## [Material shown]
....................

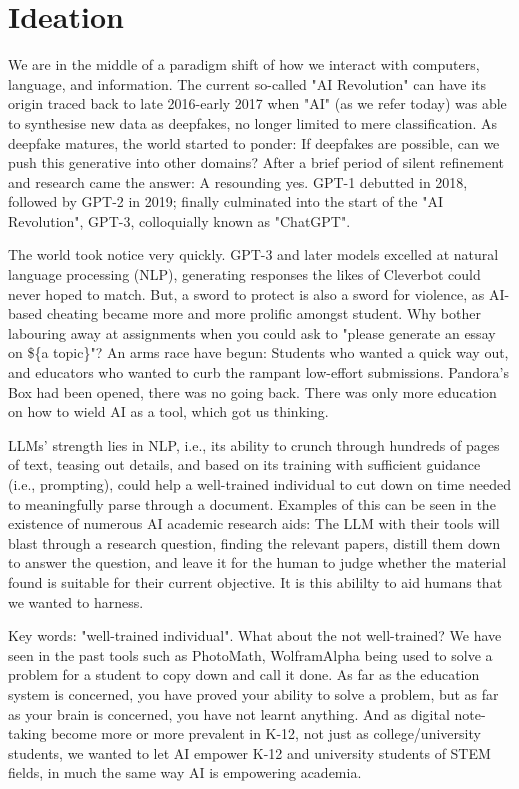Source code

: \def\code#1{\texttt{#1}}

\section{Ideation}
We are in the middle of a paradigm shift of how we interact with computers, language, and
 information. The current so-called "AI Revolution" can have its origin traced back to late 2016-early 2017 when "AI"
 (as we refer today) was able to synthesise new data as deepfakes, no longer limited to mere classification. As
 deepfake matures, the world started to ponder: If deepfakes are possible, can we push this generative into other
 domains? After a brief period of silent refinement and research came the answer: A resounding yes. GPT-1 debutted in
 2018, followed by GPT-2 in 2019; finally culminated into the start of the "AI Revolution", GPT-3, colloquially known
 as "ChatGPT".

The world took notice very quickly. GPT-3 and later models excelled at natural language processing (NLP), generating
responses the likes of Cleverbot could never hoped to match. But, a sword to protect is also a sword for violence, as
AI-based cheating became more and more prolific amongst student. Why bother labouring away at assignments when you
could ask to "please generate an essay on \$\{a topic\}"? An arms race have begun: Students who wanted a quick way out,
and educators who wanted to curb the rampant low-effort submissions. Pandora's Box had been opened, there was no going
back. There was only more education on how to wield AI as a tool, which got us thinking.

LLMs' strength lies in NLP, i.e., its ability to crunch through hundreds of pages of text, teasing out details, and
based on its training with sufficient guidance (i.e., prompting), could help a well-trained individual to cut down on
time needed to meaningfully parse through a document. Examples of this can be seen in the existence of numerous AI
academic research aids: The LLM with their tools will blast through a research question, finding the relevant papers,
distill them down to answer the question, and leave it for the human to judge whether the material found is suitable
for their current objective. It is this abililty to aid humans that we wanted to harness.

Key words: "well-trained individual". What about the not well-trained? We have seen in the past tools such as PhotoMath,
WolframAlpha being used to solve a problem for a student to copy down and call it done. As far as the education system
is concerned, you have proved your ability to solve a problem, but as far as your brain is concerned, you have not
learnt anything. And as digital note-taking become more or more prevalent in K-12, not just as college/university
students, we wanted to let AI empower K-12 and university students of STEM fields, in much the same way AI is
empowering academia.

....................

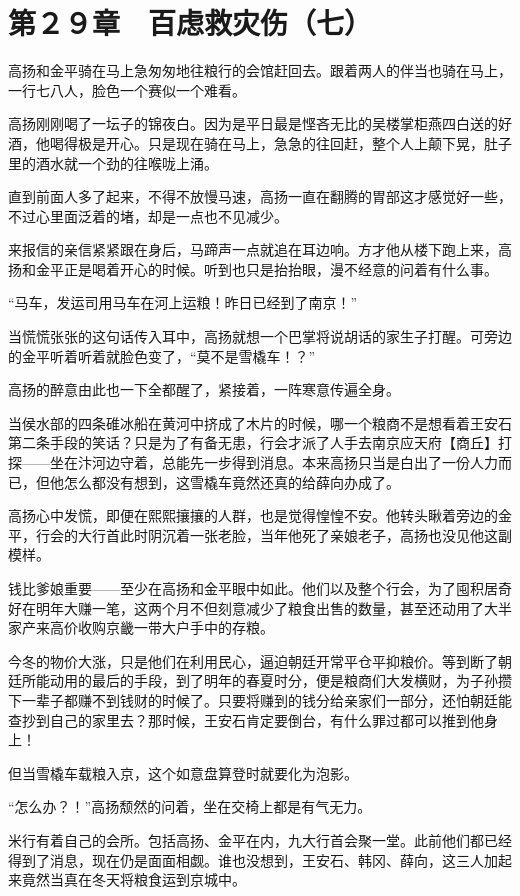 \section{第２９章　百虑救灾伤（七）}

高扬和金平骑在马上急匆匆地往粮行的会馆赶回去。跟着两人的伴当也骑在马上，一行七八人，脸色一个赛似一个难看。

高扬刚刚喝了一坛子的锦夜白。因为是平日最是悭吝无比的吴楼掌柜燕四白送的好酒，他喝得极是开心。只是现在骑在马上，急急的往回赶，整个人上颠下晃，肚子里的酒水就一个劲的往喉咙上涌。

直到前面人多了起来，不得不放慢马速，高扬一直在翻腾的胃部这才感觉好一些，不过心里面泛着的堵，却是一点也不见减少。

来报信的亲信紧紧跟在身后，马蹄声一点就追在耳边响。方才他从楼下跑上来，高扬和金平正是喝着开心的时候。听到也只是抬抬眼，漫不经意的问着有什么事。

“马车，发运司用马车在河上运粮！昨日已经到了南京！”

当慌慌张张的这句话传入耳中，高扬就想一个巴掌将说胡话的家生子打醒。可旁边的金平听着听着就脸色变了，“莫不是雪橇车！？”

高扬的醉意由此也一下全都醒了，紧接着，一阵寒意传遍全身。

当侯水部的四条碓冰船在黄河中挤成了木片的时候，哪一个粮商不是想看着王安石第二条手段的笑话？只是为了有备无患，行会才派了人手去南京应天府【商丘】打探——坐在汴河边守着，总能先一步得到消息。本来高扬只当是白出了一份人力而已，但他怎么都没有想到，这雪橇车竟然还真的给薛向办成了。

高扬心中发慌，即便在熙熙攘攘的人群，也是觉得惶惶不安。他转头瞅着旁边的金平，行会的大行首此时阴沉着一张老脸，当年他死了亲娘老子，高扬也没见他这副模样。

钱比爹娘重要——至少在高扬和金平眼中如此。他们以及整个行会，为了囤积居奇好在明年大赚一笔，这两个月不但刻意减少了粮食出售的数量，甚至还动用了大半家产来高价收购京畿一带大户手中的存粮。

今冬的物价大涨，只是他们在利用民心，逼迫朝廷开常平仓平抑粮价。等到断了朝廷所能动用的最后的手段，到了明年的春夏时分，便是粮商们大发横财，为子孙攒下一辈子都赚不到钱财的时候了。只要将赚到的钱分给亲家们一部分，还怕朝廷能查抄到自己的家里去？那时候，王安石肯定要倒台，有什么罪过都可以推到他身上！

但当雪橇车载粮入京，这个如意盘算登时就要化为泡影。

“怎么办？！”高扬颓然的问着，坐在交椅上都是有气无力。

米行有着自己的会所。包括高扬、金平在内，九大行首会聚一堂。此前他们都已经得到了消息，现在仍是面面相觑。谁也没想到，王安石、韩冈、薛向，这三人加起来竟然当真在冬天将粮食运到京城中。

....................

## [Exercise prompt]
The word to find is "current". Copy every line of the records that holds it.

## [Completed exercise]
 information. The current so-called "AI Revolution" can have its origin traced back to late 2016-early 2017 when "AI"
for their current objective. It is this abililty to aid humans that we wanted to harness.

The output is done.